The Internet has become an open medium in which anyone can participate - blogs, wikis, and newspapers put together by users are taking over the web. The print media remain sceptical and are trying to find a way to deal with this phenomenon. » more

With articles from the following publications:
Süddeutsche Zeitung - Germany, Neue Zürcher Zeitung - Switzerland, Der Standard - Austria

Süddeutsche Zeitung - Germany

The newspaper prints part of an essay published in the online magazine 'edge' in which computer scientist Jaron 'Lanier criticises people's blind faith in Wikipedia and the "resurgence of the idea that the collective is all-wise, that it is desirable to have influence concentrated in a bottleneck that can channel the collective with the most verity and force. This is different from representative democracy, or meritocracy... History has shown us again and again that a hive mind is a cruel idiot when it runs on autopilot. Nasty hive mind outbursts have been flavoured Maoist, Fascist, and religious, and these are only a small sampling. I don't see why there couldn't be future social disasters that appear suddenly under the cover of technological utopia. If wikis are to gain any more influence they ought to be improved by mechanisms like the ones that have worked tolerably well in the pre-Internet world. The best guiding principle is to always cherish individuals first." (16/06/2006)

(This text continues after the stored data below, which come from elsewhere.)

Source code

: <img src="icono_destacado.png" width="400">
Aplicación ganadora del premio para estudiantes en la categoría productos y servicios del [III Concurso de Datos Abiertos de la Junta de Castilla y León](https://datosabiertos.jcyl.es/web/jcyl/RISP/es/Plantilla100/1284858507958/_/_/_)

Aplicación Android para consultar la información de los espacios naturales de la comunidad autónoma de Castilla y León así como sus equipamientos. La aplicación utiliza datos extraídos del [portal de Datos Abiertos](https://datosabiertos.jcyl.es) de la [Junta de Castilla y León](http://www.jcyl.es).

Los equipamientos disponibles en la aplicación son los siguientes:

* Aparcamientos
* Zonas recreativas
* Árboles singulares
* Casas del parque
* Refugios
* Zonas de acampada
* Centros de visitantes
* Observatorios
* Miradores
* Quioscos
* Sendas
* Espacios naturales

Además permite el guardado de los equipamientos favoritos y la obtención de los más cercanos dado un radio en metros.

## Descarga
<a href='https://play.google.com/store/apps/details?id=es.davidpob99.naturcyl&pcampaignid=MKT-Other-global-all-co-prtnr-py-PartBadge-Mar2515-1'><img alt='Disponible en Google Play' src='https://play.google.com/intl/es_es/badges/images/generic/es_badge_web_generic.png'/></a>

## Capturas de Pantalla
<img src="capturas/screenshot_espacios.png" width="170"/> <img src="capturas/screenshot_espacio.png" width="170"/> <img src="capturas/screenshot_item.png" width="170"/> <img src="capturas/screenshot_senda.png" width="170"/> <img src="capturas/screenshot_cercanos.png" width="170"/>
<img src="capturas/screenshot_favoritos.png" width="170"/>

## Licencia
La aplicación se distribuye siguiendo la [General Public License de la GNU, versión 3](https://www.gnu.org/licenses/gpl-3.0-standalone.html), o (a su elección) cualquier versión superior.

Neue Zürcher Zeitung - Switzerland

Reinher Stadler casts a critical eye over the promised benefits of citizen journalism that, with the publishing of the "Readers Edition" of the Netzeitung online magazine, has now found a new platform among German speakers. "It remains highly unlikely that platforms like this will create an entirely new form of journalism, as 'Readers Edition' rather self-importantly proclaims. Although several media companies are toying with the idea of using this new brand of journalism, they are motivated not by the desire to encourage free and independent media discourse but rather by the desire to win back an increasingly disloyal customer base with interactive forms and to control the communicative needs of readers through their own channels... This is the profane core of 'user-generated content', as citizen journalism is referred to in the tedious and revealing language of the German media industry." (16/06/2006)

Der Standard - Austria

Editor in chief Gerfried Sperl writes about the growing popularity of citizen journalism and its dangers. "Because blogging (less frequently) and posting (usually) are done anonymously, they can become instruments to achieve the opposite of freedom of opinion. Massive human rights violations are just one of the problems, minor irritations are another. Anyone can use the name 'George Bush' when posting. Was it him or wasn't it? How do Internet newspapers react? Sperl says postings are often checked to ensure that they are not in conflict with media laws or other aspects before they are published, but adds: "You can't be 100 percent sure. However many bloggers accept all kinds of postings because in the end they can't be held accountable. But at the same time they also put Internet journalism's credibility at risk." (11/06/2006)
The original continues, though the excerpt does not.